The following script first calls oracle.profile to set up all the environment variables. The script also sends the DBA a warning e-mail if it finds any Oracle errors:

####################################################################
## ckalertlog.sh                                                  ##
####################################################################
#!/bin/ksh
. /etc/oracle.profile
for SID in `cat $ORACLE_HOME/sidlist`
do
cd $ORACLE_BASE/admin/$SID/bdump
if [ -f alert_${SID}.log ]
then
mv alert_${SID}.log alert_work.log
touch alert_${SID}.log
cat alert_work.log >> alert_${SID}.hist
grep ORA- alert_work.log > alert.err
fi
if [ `cat alert.err|wc -l` -gt 0 ]
then
mailx -s “${SID} ORACLE ALERT ERRORS” $DBALIST < alert.err
fi
rm -f alert.err
rm -f alert_work.log
done

Clean Up Old Archived Logs

The following script cleans up old archive logs if the log file system reaches 90-percent capacity:

$ df -k | grep arch
Filesystem                kbytes   used     avail    capacity  Mounted on
/dev/vx/dsk/proddg/archive 71123968 30210248 40594232   43%  /u08/archive

#######################################################################
## clean_arch.ksh                                                    ##
#######################################################################
#!/bin/ksh
df -k | grep arch > dfk.result
archive_filesystem=`awk  -F” “  ‘{ print $6 }’ dfk.result`
archive_capacity=`awk  -F” “  ‘{ print $5 }’ dfk.result`

if [[ $archive_capacity > 90% ] ]
then
echo “Filesystem ${archive_filesystem} is ${archive_capacity} filled”
# try one of the following option depend on your need
find $archive_filesystem -type f -mtime +2 -exec rm -r {} \;
tar
rman
fi

Analyze Tables and Indexes (for Better Performance)

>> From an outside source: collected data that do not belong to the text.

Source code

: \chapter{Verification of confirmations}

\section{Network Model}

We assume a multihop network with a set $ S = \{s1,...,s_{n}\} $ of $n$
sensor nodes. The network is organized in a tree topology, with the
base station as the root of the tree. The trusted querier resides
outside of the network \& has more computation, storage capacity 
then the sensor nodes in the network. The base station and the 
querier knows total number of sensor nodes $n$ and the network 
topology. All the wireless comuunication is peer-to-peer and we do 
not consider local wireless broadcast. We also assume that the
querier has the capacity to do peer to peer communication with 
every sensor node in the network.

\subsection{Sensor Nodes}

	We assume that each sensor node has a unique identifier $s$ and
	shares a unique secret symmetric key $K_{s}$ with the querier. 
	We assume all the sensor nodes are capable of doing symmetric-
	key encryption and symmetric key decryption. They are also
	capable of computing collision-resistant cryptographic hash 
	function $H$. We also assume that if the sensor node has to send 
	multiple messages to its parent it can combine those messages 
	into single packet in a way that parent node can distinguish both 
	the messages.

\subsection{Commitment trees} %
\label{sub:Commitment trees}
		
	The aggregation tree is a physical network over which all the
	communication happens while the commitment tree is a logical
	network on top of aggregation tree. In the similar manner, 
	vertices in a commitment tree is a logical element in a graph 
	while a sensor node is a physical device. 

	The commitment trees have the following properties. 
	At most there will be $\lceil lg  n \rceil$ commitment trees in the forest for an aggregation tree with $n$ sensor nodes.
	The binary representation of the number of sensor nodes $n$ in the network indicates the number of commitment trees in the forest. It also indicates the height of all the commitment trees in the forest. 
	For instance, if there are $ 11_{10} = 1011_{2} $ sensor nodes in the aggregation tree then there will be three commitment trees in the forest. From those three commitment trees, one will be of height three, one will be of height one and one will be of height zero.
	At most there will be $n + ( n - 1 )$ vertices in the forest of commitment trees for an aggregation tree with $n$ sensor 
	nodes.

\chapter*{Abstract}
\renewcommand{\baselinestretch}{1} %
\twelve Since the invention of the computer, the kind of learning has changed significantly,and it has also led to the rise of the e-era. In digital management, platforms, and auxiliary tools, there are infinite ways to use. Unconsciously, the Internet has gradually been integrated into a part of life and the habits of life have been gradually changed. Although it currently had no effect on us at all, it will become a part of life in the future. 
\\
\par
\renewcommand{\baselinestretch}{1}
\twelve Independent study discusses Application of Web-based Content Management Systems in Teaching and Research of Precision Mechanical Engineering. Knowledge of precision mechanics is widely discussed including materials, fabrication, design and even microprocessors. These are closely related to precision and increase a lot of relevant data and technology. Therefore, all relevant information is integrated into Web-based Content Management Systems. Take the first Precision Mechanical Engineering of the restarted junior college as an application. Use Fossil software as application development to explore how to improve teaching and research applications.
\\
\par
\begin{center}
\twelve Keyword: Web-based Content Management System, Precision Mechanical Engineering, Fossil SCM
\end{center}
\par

Below, I have shown an example on how to pass parameters to a script:

####################################################################
## analyze_table.sh ##
####################################################################
#!/bin/ksh #
input parameter: 1: password # 2: SID if (($#<1)) then echo “Please enter
‘oracle’
user password as the first parameter !” exit 0 fi if (($#<2)) then echo
“Please enter
instance name as the second parameter!” exit 0 fi

To execute the script with parameters, type:

$ analyze_table.sh manager oradb1

The first part of script generates a file analyze.sql, which contains the syntax for analyzing table. The second part of script analyzes all the tables:

#####################################################################
## analyze_table.sh ##
#####################################################################
sqlplus -s <<!
oracle/$1@$2
set heading off
set feed off
set pagesize 200
set linesize 100
spool analyze_table.sql
select ‘ANALYZE TABLE ‘ || owner || ‘.’ || segment_name ||
‘ ESTIMATE STATISTICS SAMPLE 10 PERCENT;’
from dba_segments
where segment_type = ‘TABLE’
and owner not in (‘SYS’, ‘SYSTEM’);
spool off
exit
!
sqlplus -s <<!
oracle/$1@$2
@./analyze_table.sql
exit
!

Here is an example of analyze.sql:

$ cat analyze.sql
ANALYZE TABLE HIRWIN.JANUSAGE_SUMMARY ESTIMATE STATISTICS SAMPLE 10 PERCENT;
ANALYZE TABLE HIRWIN.JANUSER_PROFILE ESTIMATE STATISTICS SAMPLE 10 PERCENT;
ANALYZE TABLE APPSSYS.HIST_SYSTEM_ACTIVITY ESTIMATE STATISTICS SAMPLE 10 PERCENT;
ANALYZE TABLE HTOMEH.QUEST_IM_VERSION ESTIMATE STATISTICS SAMPLE 10 PERCENT;
ANALYZE TABLE JSTENZEL.HIST_SYS_ACT_0615 ESTIMATE STATISTICS SAMPLE 10 PERCENT;
ANALYZE TABLE JSTENZEL.HISTORY_SYSTEM_0614 ESTIMATE STATISTICS SAMPLE 10 PERCENT;
ANALYZE TABLE JSTENZEL.CALC_SUMMARY3 ESTIMATE STATISTICS SAMPLE 10 PERCENT;
ANALYZE TABLE IMON.QUEST_IM_LOCK_TREE ESTIMATE STATISTICS SAMPLE 10 PERCENT;
ANALYZE TABLE APPSSYS.HIST_USAGE_SUMMARY ESTIMATE STATISTICS SAMPLE 10 PERCENT;
ANALYZE TABLE PATROL.P$LOCKCONFLICTTX ESTIMATE STATISTICS SAMPLE 10 PERCENT;

Check Tablespace Usage

This scripts checks for tablespace usage. If tablespace is 10 percent free, it will send an alert e-mail.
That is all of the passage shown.